- AVAILABLE RECORDS:
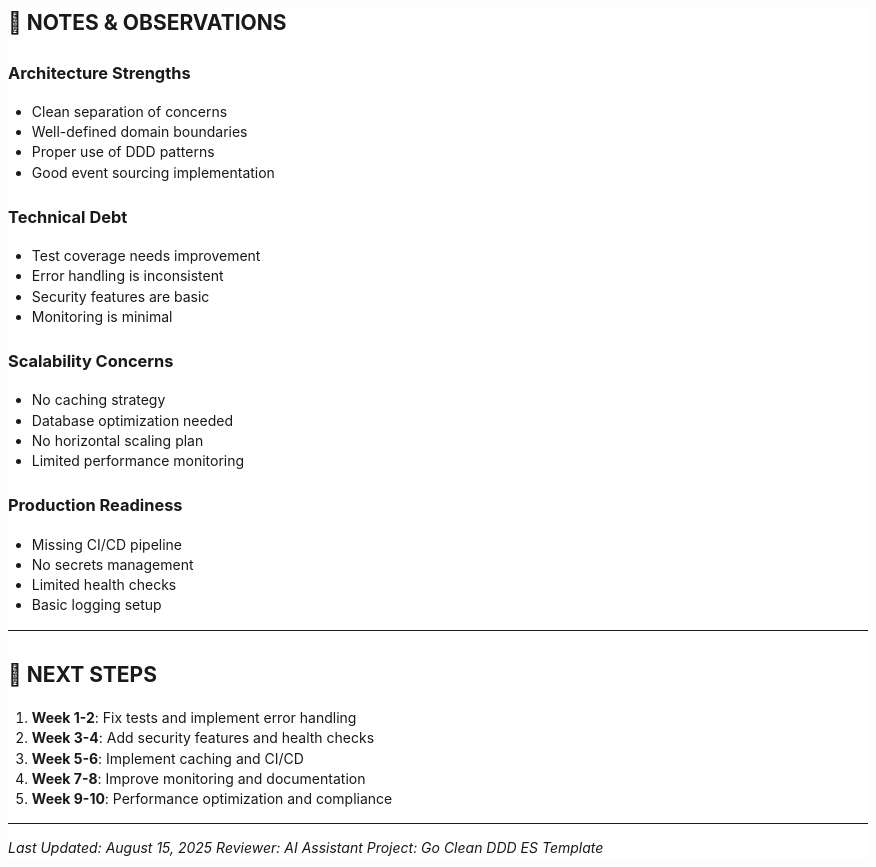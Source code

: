 ## 📝 **NOTES & OBSERVATIONS**

### **Architecture Strengths**
- Clean separation of concerns
- Well-defined domain boundaries
- Proper use of DDD patterns
- Good event sourcing implementation

### **Technical Debt**
- Test coverage needs improvement
- Error handling is inconsistent
- Security features are basic
- Monitoring is minimal

### **Scalability Concerns**
- No caching strategy
- Database optimization needed
- No horizontal scaling plan
- Limited performance monitoring

### **Production Readiness**
- Missing CI/CD pipeline
- No secrets management
- Limited health checks
- Basic logging setup

---

## 🔄 **NEXT STEPS**

1. **Week 1-2**: Fix tests and implement error handling
2. **Week 3-4**: Add security features and health checks
3. **Week 5-6**: Implement caching and CI/CD
4. **Week 7-8**: Improve monitoring and documentation
5. **Week 9-10**: Performance optimization and compliance

---

*Last Updated: August 15, 2025*
*Reviewer: AI Assistant*
*Project: Go Clean DDD ES Template*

- EXERCISE PROMPT: Please output only the lines from the one holding "### **Scalability Concerns**" to the end of the records, first and last included, exactly as they appear.

- RESPONSE TO THIS EXERCISE:
### **Scalability Concerns**
- No caching strategy
- Database optimization needed
- No horizontal scaling plan
- Limited performance monitoring

### **Production Readiness**
- Missing CI/CD pipeline
- No secrets management
- Limited health checks
- Basic logging setup

---

## 🔄 **NEXT STEPS**

1. **Week 1-2**: Fix tests and implement error handling
2. **Week 3-4**: Add security features and health checks
3. **Week 5-6**: Implement caching and CI/CD
4. **Week 7-8**: Improve monitoring and documentation
5. **Week 9-10**: Performance optimization and compliance

---

*Last Updated: August 15, 2025*
*Reviewer: AI Assistant*
*Project: Go Clean DDD ES Template*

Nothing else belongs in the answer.